La réalité de l’abus de boisson au front, l’ivresse endémique : l’armée est-elle complice ?

Pendant la guerre, tandis que la consommation d’alcool chez les civils baisse, celle des soldats augmente, ou du moins l’offre qui leur est faite.

Une enquête du docteur Camille Lian auprès de 150 territoriaux du 209e régiment territorial d’infanterie montre que 54 % des hommes sont de grands ou de très grands buveurs :

  • grands buveurs : entre 2 et 2,5 litres de vin par jour ou l’équivalent en vin avec un ou deux apéritifs.
  • très grands buveurs : au moins 3 litres de vin par jour ou l’équivalent en vin avec apéritif ou eau de vie.
munitions

Le couple poilu/pinard (Archives de la BDIC)

Malgré les réglementations qui limitent, en théorie, la consommation, les poilus ont en effet le droit d’acheter des vins et vins doux naturels (< 18 °) dans les camions bazars et les coopératives ; quant à l’alcool fort, ils ont différents circuits pour s’en procurer : débits clandestins, colis familiaux, achats directs aux producteurs de la zone des armées. Un véritable circuit d’alcoolisation parallèle à celui de l’intendance s’est mis en place.

Par ailleurs les officiers au contact des soldats font preuve d’une grande tolérance devant l’ivresse ; ils ont compris qu’il y a un boire convivial et un boire de l’oubli. Les officiers retardent généralement les sanctions, ils gèrent les problèmes à l’amiable en isolant le soldat, voire en l’attachant pour qu’il ne se nuise pas à lui-même en commettant des délits. On trouve peu de cas de jugements pour ivresse en conseil de guerre et si cela arrive, c’est qu’on ne peut faire autrement.

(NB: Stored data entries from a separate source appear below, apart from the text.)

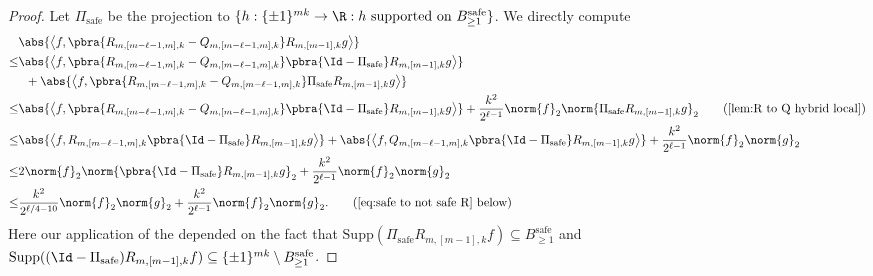 \begin{proof}
    Let $\Pi_{\mathrm{safe}}$ be the projection to $\{h:\{\pm1\}^{mk}\to\R:h\text{ supported on }B_{\geq1}^{\mathrm{safe}}\}$. We directly compute
    \begin{align*}
        &\abs{\left\langle f,\pbra{R_{m,[m-\ell-1,m],k}-Q_{m,[m-\ell-1,m],k}}R_{m,[m-1],k}g\right\rangle }\\
        \leq&\abs{\left\langle f,\pbra{R_{m,[m-\ell-1,m],k}-Q_{m,[m-\ell-1,m],k}}\pbra{\Id-\Pi_{\mathrm{safe}}}R_{m,[m-1],k}g\right\rangle }\\
        &\;\;+\abs{\left\langle f,\pbra{R_{m,[m-\ell-1,m],k}-Q_{m,[m-\ell-1,m],k}}\Pi_{\mathrm{safe}}R_{m,[m-1],k}g\right\rangle}\\
        \leq&\abs{\left\langle f,\pbra{R_{m,[m-\ell-1,m],k}-Q_{m,[m-\ell-1,m],k}}\pbra{\Id-\Pi_{\mathrm{safe}}}R_{m,[m-1],k}g\right\rangle }+\frac{k^2}{2^{\ell-1}}\norm{f}_2\norm{\Pi_{\mathrm{safe}}R_{m,[m-1],k}g}_2\tag{\Cref{lem:R to Q hybrid local}}\\
        \leq&\abs{\left\langle f,R_{m,[m-\ell-1,m],k}\pbra{\Id-\Pi_{\mathrm{safe}}}R_{m,[m-1],k}g\right\rangle}+\abs{\left\langle f,Q_{m,[m-\ell-1,m],k}\pbra{\Id-\Pi_{\mathrm{safe}}}R_{m,[m-1],k}g\right\rangle}+\frac{k^2}{2^{\ell-1}}\norm{f}_2\norm{g}_2\\
        \leq&2\norm{f}_2\norm{\pbra{\Id-\Pi_{\mathrm{safe}}}R_{m,[m-1],k}g}_2+\frac{k^2}{2^{\ell-1}}\norm{f}_2\norm{g}_2\\
        \leq&\frac{k^2}{2^{\ell/4-10}}\norm{f}_2\norm{g}_2+\frac{k^2}{2^{\ell-1}}\norm{f}_2\norm{g}_2.\tag{\Cref{eq:safe to not safe R} below}
    \end{align*}
    Here our application of the  depended on the fact that $\mathrm{Supp}(\Pi_{\mathrm{safe}}R_{m,[m-1],k}f)\subseteq B_{\geq1}^{\mathrm{safe}}$ and $\mathrm{Supp}((\Id-\Pi_{\mathrm{safe}})R_{m,[m-1],k}f)\subseteq \{\pm1\}^{mk}\setminus B_{\geq1}^{\mathrm{safe}}$.
    

\end{proof}
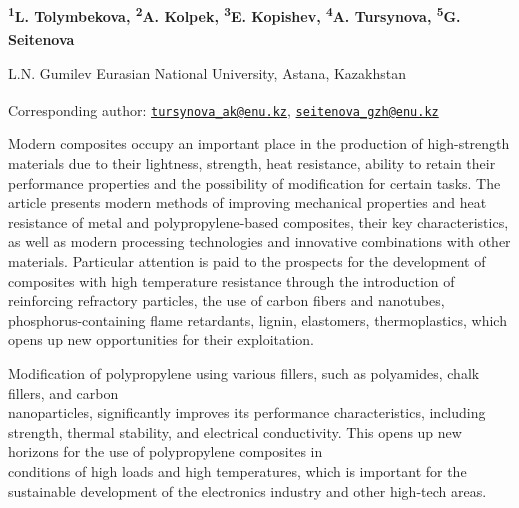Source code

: 
\begin{articleheader}

{\bfseries
\textsuperscript{1}L. Tolymbekova,
\textsuperscript{2}A. Kolpek,
\textsuperscript{3}E. Kopishev,
\textsuperscript{4}A. Tursynova\textsuperscript{\envelope },
\textsuperscript{5}G. Seitenova\textsuperscript{\envelope }
}
\end{articleheader}

\begin{affiliation}
L.N. Gumilev Eurasian National University, Astana, Kazakhstan

\raggedright \textsuperscript{\envelope }Corresponding author:
\href{mailto:tursynova\_ak@enu.kz}{\nolinkurl{tursynova\_ak@enu.kz}},
\href{mailto:seitenova\_gzh@enu.kz}{\nolinkurl{seitenova\_gzh@enu.kz}}
\end{affiliation}

Modern composites occupy an important place in the production of
high-strength materials due to their lightness, strength, heat
resistance, ability to retain their performance properties and the
possibility of modification for certain tasks. The article presents
modern methods of improving mechanical properties and heat resistance of
metal and polypropylene-based composites, their key characteristics, as
well as modern processing technologies and innovative combinations with
other materials. Particular attention is paid to the prospects for the
development of composites with high temperature resistance through the
introduction of reinforcing refractory particles, the use of carbon
fibers and nanotubes, phosphorus-containing flame retardants, lignin,
elastomers, thermoplastics, which opens up new opportunities for their
exploitation.

Modification of polypropylene using various fillers, such as polyamides,
chalk fillers, and carbon \\nanoparticles, significantly improves its
performance characteristics, including strength, thermal stability, and
electrical conductivity. This opens up new horizons for the use of
polypropylene composites in \\conditions of high loads and high
temperatures, which is important for the sustainable development of the
electronics industry and other high-tech areas.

L’alcool joue un rôle pendant les mutineries de 1917, aggravant les effets de la chaleur et de la fatigue. Pétain l’a compris, qui autorise les commandants à stopper les distributions de vin, à modifier le versement des primes ; par ailleurs il est désormais possible de percevoir sa ration d’eau de vie en argent.

En 1918, le couple soldat / pinard est bien formé, la guerre a contribué à forger des idées reçues sur le sujet et à révéler aussi la position paradoxale de l’armée par rapport à l’alcool, position qui est aussi celle de la société française et du pouvoir politique.